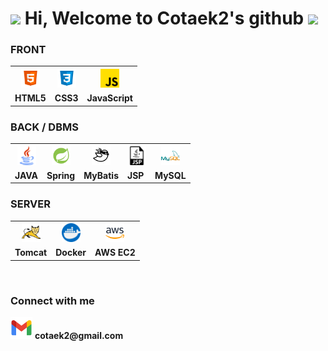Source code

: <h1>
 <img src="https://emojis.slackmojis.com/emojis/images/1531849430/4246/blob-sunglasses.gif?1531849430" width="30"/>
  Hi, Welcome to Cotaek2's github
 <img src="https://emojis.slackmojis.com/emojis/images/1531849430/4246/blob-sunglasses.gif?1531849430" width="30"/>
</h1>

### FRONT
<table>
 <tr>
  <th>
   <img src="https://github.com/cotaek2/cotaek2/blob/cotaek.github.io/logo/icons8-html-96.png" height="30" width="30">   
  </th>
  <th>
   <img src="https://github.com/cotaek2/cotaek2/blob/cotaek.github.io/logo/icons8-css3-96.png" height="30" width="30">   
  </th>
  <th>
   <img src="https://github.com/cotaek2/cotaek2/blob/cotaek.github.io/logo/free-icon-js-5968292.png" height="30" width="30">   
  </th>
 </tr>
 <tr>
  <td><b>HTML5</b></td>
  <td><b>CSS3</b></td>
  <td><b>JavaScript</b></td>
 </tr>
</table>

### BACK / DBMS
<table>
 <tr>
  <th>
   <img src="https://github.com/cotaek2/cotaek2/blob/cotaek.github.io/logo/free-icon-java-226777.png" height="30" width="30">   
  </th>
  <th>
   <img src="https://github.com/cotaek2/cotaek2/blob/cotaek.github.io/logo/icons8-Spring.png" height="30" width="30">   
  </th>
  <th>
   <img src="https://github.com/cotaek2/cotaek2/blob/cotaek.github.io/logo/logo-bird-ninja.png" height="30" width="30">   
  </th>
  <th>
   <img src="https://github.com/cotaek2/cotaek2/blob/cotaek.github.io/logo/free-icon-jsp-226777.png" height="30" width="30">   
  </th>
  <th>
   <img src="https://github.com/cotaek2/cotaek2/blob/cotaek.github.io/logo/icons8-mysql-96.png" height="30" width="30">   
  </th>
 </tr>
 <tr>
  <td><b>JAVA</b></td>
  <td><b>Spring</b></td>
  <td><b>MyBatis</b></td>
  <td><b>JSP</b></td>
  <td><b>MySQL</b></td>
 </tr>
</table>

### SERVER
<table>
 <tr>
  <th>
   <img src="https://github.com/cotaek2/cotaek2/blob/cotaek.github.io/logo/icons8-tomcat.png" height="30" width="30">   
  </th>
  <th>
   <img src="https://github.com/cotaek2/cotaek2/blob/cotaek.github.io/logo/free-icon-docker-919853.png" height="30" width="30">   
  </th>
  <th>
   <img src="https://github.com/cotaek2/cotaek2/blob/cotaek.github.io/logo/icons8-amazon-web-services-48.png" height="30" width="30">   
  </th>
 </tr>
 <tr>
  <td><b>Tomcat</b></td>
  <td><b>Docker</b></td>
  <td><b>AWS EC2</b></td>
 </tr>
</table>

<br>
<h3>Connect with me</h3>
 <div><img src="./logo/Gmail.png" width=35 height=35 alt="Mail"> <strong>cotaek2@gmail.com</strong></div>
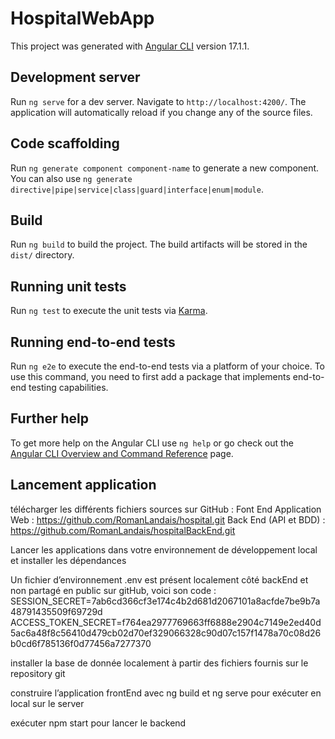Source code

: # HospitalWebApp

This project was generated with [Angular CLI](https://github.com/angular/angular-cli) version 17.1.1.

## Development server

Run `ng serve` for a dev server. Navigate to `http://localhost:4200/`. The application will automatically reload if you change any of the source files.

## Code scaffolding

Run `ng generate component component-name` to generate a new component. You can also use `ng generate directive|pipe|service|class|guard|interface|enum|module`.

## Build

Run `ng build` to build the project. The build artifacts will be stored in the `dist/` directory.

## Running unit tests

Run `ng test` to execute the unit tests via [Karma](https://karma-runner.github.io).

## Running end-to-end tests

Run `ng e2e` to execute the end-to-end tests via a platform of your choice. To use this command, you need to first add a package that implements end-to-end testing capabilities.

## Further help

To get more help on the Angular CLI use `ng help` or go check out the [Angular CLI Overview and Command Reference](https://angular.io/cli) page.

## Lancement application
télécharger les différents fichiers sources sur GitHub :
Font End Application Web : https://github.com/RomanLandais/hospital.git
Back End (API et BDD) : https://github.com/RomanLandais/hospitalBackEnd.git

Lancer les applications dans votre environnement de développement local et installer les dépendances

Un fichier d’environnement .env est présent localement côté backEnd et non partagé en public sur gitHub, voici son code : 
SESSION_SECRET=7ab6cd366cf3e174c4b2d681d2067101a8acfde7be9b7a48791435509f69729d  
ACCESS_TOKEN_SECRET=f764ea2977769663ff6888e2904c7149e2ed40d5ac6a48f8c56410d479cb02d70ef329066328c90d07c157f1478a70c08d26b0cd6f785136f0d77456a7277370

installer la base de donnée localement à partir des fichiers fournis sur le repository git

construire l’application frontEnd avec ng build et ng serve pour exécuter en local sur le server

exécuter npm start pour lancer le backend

━━━━━━━━

§ DESCRIPTION OF THE TASK: Go through the entries above and copy out every line that includes the word "tests".

§ EXERCISE ANSWER:
## Running unit tests
Run `ng test` to execute the unit tests via [Karma](https://karma-runner.github.io).
## Running end-to-end tests
Run `ng e2e` to execute the end-to-end tests via a platform of your choice. To use this command, you need to first add a package that implements end-to-end testing capabilities.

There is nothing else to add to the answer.